Je pense qu’il ne faut pas oublier qu’il s’agit d’organes du pouvoir exécutif. Le Premier ministre est le chef du pouvoir exécutif. En tant que parti au pouvoir, nous avons la responsabilité de corriger le pouvoir exécutif et notre correction ne devrait pas se faire par des manifestations, mais par des réformes que nous estimons nécessaires
« C’est mon programme depuis de nombreuses années. Cela n’a jamais été l’ordre du jour de Netanyahu. Il est en train de le découvrir. Je le respecte, mais je parle de choses plus importantes. Disons les choses comme ça : Je connais des doutes bien pires que ceux de Netanyahu. Je parle de questions fondamentales [dans le ministère public] qui doivent être corrigées », a-t-il dit.
En ce qui concerne ces problèmes systémiques présumés, M. Saar a déclaré que l’approche devrait être de « réparer et non de détruire » le système.
« Je pense qu’il ne faut pas oublier qu’il s’agit d’armes du pouvoir exécutif. Le Premier ministre est le chef du pouvoir exécutif. En tant que parti au pouvoir, nous avons la responsabilité de corriger le pouvoir exécutif et notre correction ne devrait pas se faire en organisant des manifestations, mais en promulguant des réformes que nous estimons nécessaires », a-t-il dit, faisant allusion aux récentes protestations de militants pro-Netanyahu contre les poursuites engagées par l’État.

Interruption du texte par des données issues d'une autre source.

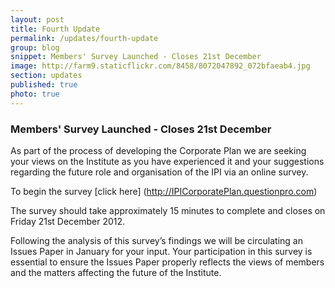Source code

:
 ```yaml
---
layout: post
title: Fourth Update
permalink: /updates/fourth-update
group: blog
snippet: Members' Survey Launched - Closes 21st December
image: http://farm9.staticflickr.com/8458/8072047892_072bfaeab4.jpg
section: updates
published: true
photo: true
---
```


### Members' Survey Launched - Closes 21st December

As part of the process of developing the Corporate Plan we are seeking your views on the Institute as you have experienced it and your suggestions regarding the future role and organisation of the IPI via an online survey.

To begin the survey [click here] (http://IPICorporatePlan.questionpro.com)

The survey should take approximately 15 minutes to complete and closes on Friday 21st December 2012. 

Following the analysis of this survey’s findings we will be circulating an Issues Paper in January for your input. Your participation in this survey is essential to ensure the Issues Paper properly reflects the views of members and the matters affecting the future of the Institute.
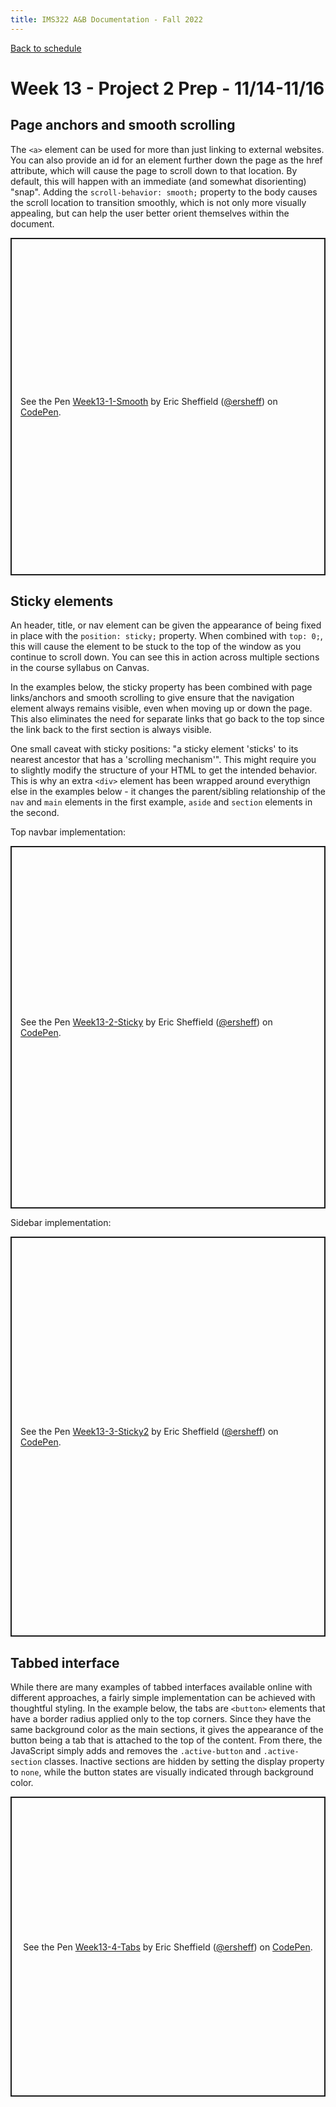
 ```yaml
---
title: IMS322 A&B Documentation - Fall 2022
---
```


[Back to schedule](index.md)  

# Week 13 - Project 2 Prep - 11/14-11/16

## Page anchors and smooth scrolling

The `<a>` element can be used for more than just linking to external websites. You can also provide an id for an element further down the page as the href attribute, which will cause the page to scroll down to that location. By default, this will happen with an immediate (and somewhat disorienting) "snap". Adding the `scroll-behavior: smooth;` property to the body causes the scroll location to transition smoothly, which is not only more visually appealing, but can help the user better orient themselves within the document.

<p class="codepen" data-height="540" data-theme-id="dark" data-default-tab="html,result" data-slug-hash="mdKwYWJ" data-editable="true" data-user="ersheff" style="height: 540px; box-sizing: border-box; display: flex; align-items: center; justify-content: center; border: 2px solid; margin: 1em 0; padding: 1em;">
  <span>See the Pen <a href="https://codepen.io/ersheff/pen/mdKwYWJ">
  Week13-1-Smooth</a> by Eric Sheffield (<a href="https://codepen.io/ersheff">@ersheff</a>)
  on <a href="https://codepen.io">CodePen</a>.</span>
</p>
<script async src="https://cpwebassets.codepen.io/assets/embed/ei.js"></script>


## Sticky elements

An header, title, or nav element can be given the appearance of being fixed in place with the `position: sticky;` property. When combined with `top: 0;`, this will cause the element to be stuck to the top of the window as you continue to scroll down. You can see this in action across multiple sections in the course syllabus on Canvas.  

In the examples below, the sticky property has been combined with page links/anchors and smooth scrolling to give ensure that the navigation element always remains visible, even when moving up or down the page. This also eliminates the need for separate links that go back to the top since the link back to the first section is always visible.  

One small caveat with sticky positions: "a sticky element 'sticks' to its nearest ancestor that has a 'scrolling mechanism'". This might require you to slightly modify the structure of your HTML to get the intended behavior. This is why an extra `<div>` element has been wrapped around everythign else in the examples below - it changes the parent/sibling relationship of the `nav` and `main` elements in the first example, `aside` and `section` elements in the second.  

Top navbar implementation:

<p class="codepen" data-height="580" data-theme-id="dark" data-default-tab="html,result" data-slug-hash="KKeqLqy" data-editable="true" data-user="ersheff" style="height: 580px; box-sizing: border-box; display: flex; align-items: center; justify-content: center; border: 2px solid; margin: 1em 0; padding: 1em;">
  <span>See the Pen <a href="https://codepen.io/ersheff/pen/KKeqLqy">
  Week13-2-Sticky</a> by Eric Sheffield (<a href="https://codepen.io/ersheff">@ersheff</a>)
  on <a href="https://codepen.io">CodePen</a>.</span>
</p>
<script async src="https://cpwebassets.codepen.io/assets/embed/ei.js"></script>

Sidebar implementation:

<p class="codepen" data-height="640" data-theme-id="dark" data-default-tab="html,result" data-slug-hash="VwdWOQw" data-editable="true" data-user="ersheff" style="height: 640px; box-sizing: border-box; display: flex; align-items: center; justify-content: center; border: 2px solid; margin: 1em 0; padding: 1em;">
  <span>See the Pen <a href="https://codepen.io/ersheff/pen/VwdWOQw">
  Week13-3-Sticky2</a> by Eric Sheffield (<a href="https://codepen.io/ersheff">@ersheff</a>)
  on <a href="https://codepen.io">CodePen</a>.</span>
</p>
<script async src="https://cpwebassets.codepen.io/assets/embed/ei.js"></script>


## Tabbed interface

While there are many examples of tabbed interfaces available online with different approaches, a fairly simple implementation can be achieved with thoughtful styling. In the example below, the tabs are `<button>` elements that have a border radius applied only to the top corners. Since they have the same background color as the main sections, it gives the appearance of the button being a tab that is attached to the top of the content. From there, the JavaScript simply adds and removes the `.active-button` and `.active-section` classes. Inactive sections are hidden by setting the display property to `none`, while the button states are visually indicated through background color.

<p class="codepen" data-height="480" data-theme-id="dark" data-default-tab="html,result" data-slug-hash="abKwrKx" data-editable="true" data-user="ersheff" style="height: 480px; box-sizing: border-box; display: flex; align-items: center; justify-content: center; border: 2px solid; margin: 1em 0; padding: 1em;">
  <span>See the Pen <a href="https://codepen.io/ersheff/pen/abKwrKx">
  Week13-4-Tabs</a> by Eric Sheffield (<a href="https://codepen.io/ersheff">@ersheff</a>)
  on <a href="https://codepen.io">CodePen</a>.</span>
</p>
<script async src="https://cpwebassets.codepen.io/assets/embed/ei.js"></script>

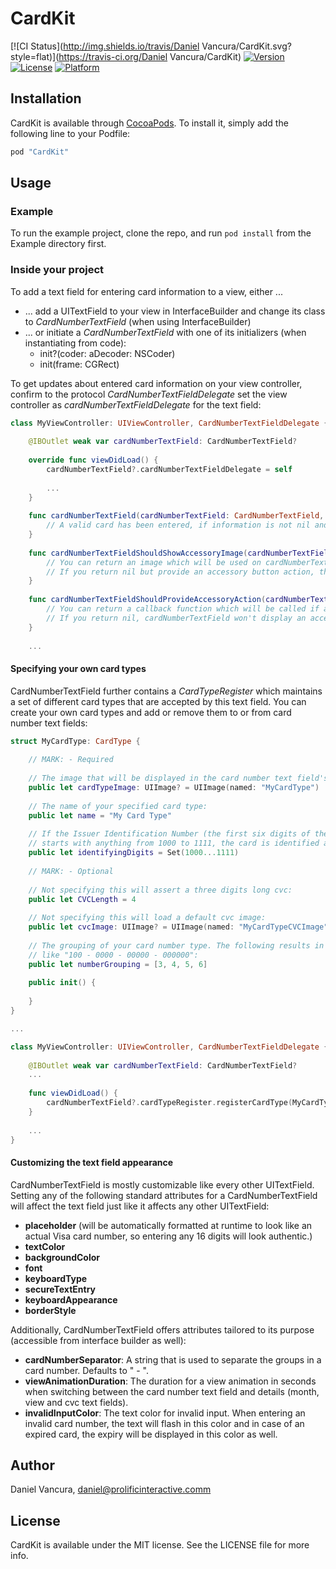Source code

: # CardKit

[![CI Status](http://img.shields.io/travis/Daniel Vancura/CardKit.svg?style=flat)](https://travis-ci.org/Daniel Vancura/CardKit)
[![Version](https://img.shields.io/cocoapods/v/CardKit.svg?style=flat)](http://cocoapods.org/pods/CardKit)
[![License](https://img.shields.io/cocoapods/l/CardKit.svg?style=flat)](http://cocoapods.org/pods/CardKit)
[![Platform](https://img.shields.io/cocoapods/p/CardKit.svg?style=flat)](http://cocoapods.org/pods/CardKit)

## Installation

CardKit is available through [CocoaPods](http://cocoapods.org). To install
it, simply add the following line to your Podfile:

```ruby
pod "CardKit"
```

## Usage

### Example

To run the example project, clone the repo, and run `pod install` from the Example directory first.

### Inside your project

To add a text field for entering card information to a view, either ...

- ... add a UITextField to your view in InterfaceBuilder and change its class to *CardNumberTextField* (when using InterfaceBuilder)
- ... or initiate a *CardNumberTextField* with one of its initializers (when instantiating from code): 
	- init?(coder: aDecoder: NSCoder)
	- init(frame: CGRect)

To get updates about entered card information on your view controller, confirm to the protocol *CardNumberTextFieldDelegate* set the view controller as *cardNumberTextFieldDelegate* for the text field:

```swift
class MyViewController: UIViewController, CardNumberTextFieldDelegate {
	
	@IBOutlet weak var cardNumberTextField: CardNumberTextField?
	
	override func viewDidLoad() {
		cardNumberTextField?.cardNumberTextFieldDelegate = self
		
		...
	}
	
	func cardNumberTextField(cardNumberTextField: CardNumberTextField, didEnterCardInformation information: Card?, withValidationResult validationResult: CardValidationResult?) {
		// A valid card has been entered, if information is not nil and validationResult == CardValidationResult.Valid
	}
	
	func cardNumberTextFieldShouldShowAccessoryImage(cardNumberTextField: CardNumberTextField) -> UIImage? {
		// You can return an image which will be used on cardNumberTextField's accessory button
		// If you return nil but provide an accessory button action, the unicode character "⇤" is displayed instead of an image to indicate an action that affects the text field.
	}
	
	func cardNumberTextFieldShouldProvideAccessoryAction(cardNumberTextField: CardNumberTextField) -> (() -> ())? {
		// You can return a callback function which will be called if a user tapped on cardNumberTextField's accessory button
		// If you return nil, cardNumberTextField won't display an accessory button at all.
	}
	
	...
```

#### Specifying your own card types

CardNumberTextField further contains a *CardTypeRegister* which maintains a set of different card types that are accepted by this text field.
You can create your own card types and add or remove them to or from card number text fields:

```swift
struct MyCardType: CardType {
    
	// MARK: - Required
	
	// The image that will be displayed in the card number text field's image view when this card type has been detected:
    public let cardTypeImage: UIImage? = UIImage(named: "MyCardType")
	
	// The name of your specified card type:
    public let name = "My Card Type"
	
	// If the Issuer Identification Number (the first six digits of the entered card number) of a card number 
	// starts with anything from 1000 to 1111, the card is identified as being of type "MyCardType":
    public let identifyingDigits = Set(1000...1111)
	
	// MARK: - Optional
	
	// Not specifying this will assert a three digits long cvc:
	public let CVCLength = 4
	
	// Not specifying this will load a default cvc image:
    public let cvcImage: UIImage? = UIImage(named: "MyCardTypeCVCImage")
	
	// The grouping of your card number type. The following results in a card number format
	// like "100 - 0000 - 00000 - 000000":
	public let numberGrouping = [3, 4, 5, 6]
	
    public init() {
		
    }
}

...

class MyViewController: UIViewController, CardNumberTextFieldDelegate {
	
	@IBOutlet weak var cardNumberTextField: CardNumberTextField?
	...
	
	func viewDidLoad() {
		cardNumberTextField?.cardTypeRegister.registerCardType(MyCardType())
	}
	
	...
}
```

#### Customizing the text field appearance

CardNumberTextField is mostly customizable like every other UITextField. Setting any of the following standard attributes for a CardNumberTextField will affect the text field just like it affects any other UITextField:

- **placeholder** (will be automatically formatted at runtime to look like an actual Visa card number, so entering any 16 digits will look authentic.)
- **textColor**
- **backgroundColor**
- **font**
- **keyboardType**
- **secureTextEntry**
- **keyboardAppearance**
- **borderStyle**

Additionally, CardNumberTextField offers attributes tailored to its purpose (accessible from interface builder as well):

- **cardNumberSeparator**: A string that is used to separate the groups in a card number. Defaults to " - ".
- **viewAnimationDuration**: The duration for a view animation in seconds when switching between the card number text field and details (month, view and cvc text fields).
- **invalidInputColor**: The text color for invalid input. When entering an invalid card number, the text will flash in this color and in case of an expired card, the expiry will be displayed in this color as well.

## Author

Daniel Vancura, daniel@prolificinteractive.comm

## License

CardKit is available under the MIT license. See the LICENSE file for more info.
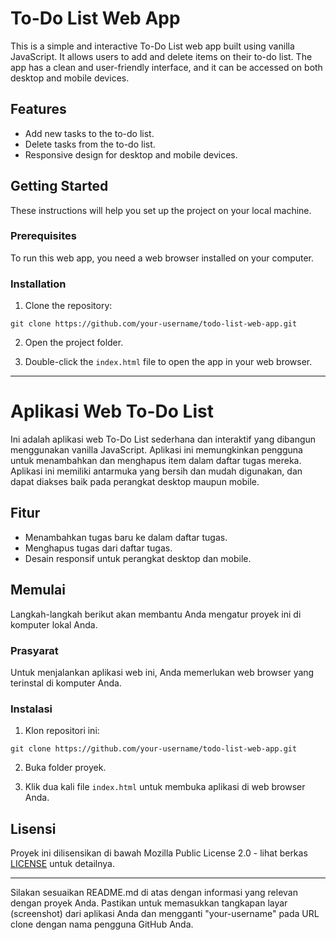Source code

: # To-Do List Web App

This is a simple and interactive To-Do List web app built using vanilla JavaScript. It allows users to add and delete items on their to-do list. The app has a clean and user-friendly interface, and it can be accessed on both desktop and mobile devices.

## Features

- Add new tasks to the to-do list.
- Delete tasks from the to-do list.
- Responsive design for desktop and mobile devices.

## Getting Started

These instructions will help you set up the project on your local machine.

### Prerequisites

To run this web app, you need a web browser installed on your computer.

### Installation

1. Clone the repository:

```
git clone https://github.com/your-username/todo-list-web-app.git
```

2. Open the project folder.

3. Double-click the `index.html` file to open the app in your web browser.


---


# Aplikasi Web To-Do List

Ini adalah aplikasi web To-Do List sederhana dan interaktif yang dibangun menggunakan vanilla JavaScript. Aplikasi ini memungkinkan pengguna untuk menambahkan dan menghapus item dalam daftar tugas mereka. Aplikasi ini memiliki antarmuka yang bersih dan mudah digunakan, dan dapat diakses baik pada perangkat desktop maupun mobile.

## Fitur

- Menambahkan tugas baru ke dalam daftar tugas.
- Menghapus tugas dari daftar tugas.
- Desain responsif untuk perangkat desktop dan mobile.

## Memulai

Langkah-langkah berikut akan membantu Anda mengatur proyek ini di komputer lokal Anda.

### Prasyarat

Untuk menjalankan aplikasi web ini, Anda memerlukan web browser yang terinstal di komputer Anda.

### Instalasi

1. Klon repositori ini:

```
git clone https://github.com/your-username/todo-list-web-app.git
```

2. Buka folder proyek.

3. Klik dua kali file `index.html` untuk membuka aplikasi di web browser Anda.

## Lisensi

Proyek ini dilisensikan di bawah Mozilla Public License 2.0 - lihat berkas [LICENSE](LICENSE) untuk detailnya.

---

Silakan sesuaikan README.md di atas dengan informasi yang relevan dengan proyek Anda. Pastikan untuk memasukkan tangkapan layar (screenshot) dari aplikasi Anda dan mengganti "your-username" pada URL clone dengan nama pengguna GitHub Anda.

« J’ai de très vives critiques à l’égard de certains éléments des forces de l’ordre… mais je veux les corriger et la façon de le faire est de les corriger à la manière d’un homme d’État », a-t-il dit.
Lorsqu’on lui a demandé s’il voterait en faveur d’une demande, si elle était présentée par Netanyahu, pour obtenir l’immunité parlementaire et ne pas être jugé, Saar est resté prudent, disant qu’il était inapproprié de prendre une décision avant que les deux parties ne soient entendues.
Selon Saar, la nécessité d’un nouveau dirigeant au Likud, et même d’un nouveau Premier ministre, ne découle pas des inculpations, mais « parce que le pays est simplement bloqué. Il est bloqué depuis un an. Si nous allons aux élections, cela va continuer, disons, pour au moins six mois de plus. Nous payons un lourd tribut économique, les citoyens d’Israël paient un lourd tribut », a dit M. Saar avant d’ajouter une critique tacite de la campagne de Netanyahu qui est souvent source de division. « Les divisions dans la société s’élargissent et s’élargiront au cours d’une élection. Cela m’inquiète encore plus que les dommages économiques ».
« Je crois qu’il doit y avoir un changement, qu’il doit y avoir un tournant pour sortir le pays de cette impasse – pour que nous puissions former un gouvernement et aussi pour que nous puissions unir le peuple d’Israël. C’est peut-être la chose la plus importante aujourd’hui », a-t-il dit.